Lucrecia levanta el volumen. Se escuchan los primeros versos de Top of the world.
CARPENTERS
Everything I want the world to be is now coming true especially for me. And the reason is clear.
It’s because you are here
You’re the nearest thing to heaven that I’ve seen…

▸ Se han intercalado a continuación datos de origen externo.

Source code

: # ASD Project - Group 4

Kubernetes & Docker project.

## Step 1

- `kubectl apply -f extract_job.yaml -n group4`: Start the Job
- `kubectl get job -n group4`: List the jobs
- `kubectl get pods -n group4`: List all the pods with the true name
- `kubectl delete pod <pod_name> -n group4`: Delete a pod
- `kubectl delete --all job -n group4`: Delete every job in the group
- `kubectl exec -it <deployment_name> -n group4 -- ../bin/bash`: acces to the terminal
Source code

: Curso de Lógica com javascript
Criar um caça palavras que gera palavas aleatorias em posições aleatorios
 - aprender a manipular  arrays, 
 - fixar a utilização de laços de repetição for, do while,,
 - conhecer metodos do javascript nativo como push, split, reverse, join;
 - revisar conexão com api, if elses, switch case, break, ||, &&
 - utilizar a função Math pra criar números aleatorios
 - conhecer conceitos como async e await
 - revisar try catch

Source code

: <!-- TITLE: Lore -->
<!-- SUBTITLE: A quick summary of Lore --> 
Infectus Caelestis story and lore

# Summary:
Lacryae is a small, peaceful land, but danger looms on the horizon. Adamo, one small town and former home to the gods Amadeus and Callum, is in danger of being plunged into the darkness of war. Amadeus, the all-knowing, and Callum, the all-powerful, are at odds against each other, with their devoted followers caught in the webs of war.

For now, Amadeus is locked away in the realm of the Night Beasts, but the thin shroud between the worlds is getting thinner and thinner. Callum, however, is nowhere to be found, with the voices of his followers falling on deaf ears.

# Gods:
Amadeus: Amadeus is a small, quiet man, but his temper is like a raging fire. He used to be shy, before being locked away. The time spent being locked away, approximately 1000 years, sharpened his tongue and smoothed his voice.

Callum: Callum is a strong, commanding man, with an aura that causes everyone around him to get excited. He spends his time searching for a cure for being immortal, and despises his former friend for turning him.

Regresa a la cocina, enciende la ornalla y pone la pava en el fuego. La tapa salta violentamente cuando el agua empieza a hervir y cae en el piso. Justo en ese momento, dos golpes fuertes sacuden la puerta de la calle. Lucrecia se levanta para mirar por la mirilla. La casa de Lucrecia tiene un pequeño jardín en el frente. Desde mirilla de la puerta de la cocina se puede ver la mirilla de la puerta de la calle. Un bulto se mueve nerviosamente detrás del vidrio.
[7]
EXT.JARDIN DEL FRENTE. MAÑANA
Lucrecia abre la puerta del frente y atraviesa el jardín. Cuando llega a puerta se encuentra con EL CARTERO, un flaquito calentón de esos que se paran en el kiosko para hacerse el bocho con la tapas de las revistas.
CARTERO
¿Sadoni, Lucrecia?
LUCRECIA
Si, soy yo.
CARTERO
Telegrama.
El cartero le pasa el sobre por la ventana y se seca la frente con una pañuelo. El cartero se pone de puntas de pie y aprovecha para chispearle las piernas.
CARTERO
Qué calor, ¿no?
Lucrecia abre el sobre y lee el telegrama. El cartero se pone ansioso.
CARTERO
¿Lo puede leer después, señora?
El cartero le pasa una lapicera. Lucrecia da vuelta el sobre, firma y se lo devuelve.
CARTERO
La calle Dehesa, es para allá o para allá.
LUCRECIA
(indicándole la dirección)
Para allá.
Cuando el cartero se va aparece la cara regordeta de RITA en la mirilla. Rita tiene la misma edad que Lucrecia pero perdió la batalla contra su ansiedad y las ganas de comer. Es la típico gordita dulce de barrio, siempre lista a darle una mano a alguien, amigo o enemigo.
RITA
Te terminé el vestido, Lu. Por favor, pasá esta tarde a buscarlo y me saldás la deuda. Tengo que pagar el lame.
LUCRECIA
Lo terminastes. Entonces tengo que pasar a buscarlo.
RITA
¿Estás bien?
LUCRECIA
Sí, lo que pasa es que todavía no tomé mate.
RITA
Bueno, después del maté pasá. Te dejo, tengo un toco de laburo. Chau, Lu.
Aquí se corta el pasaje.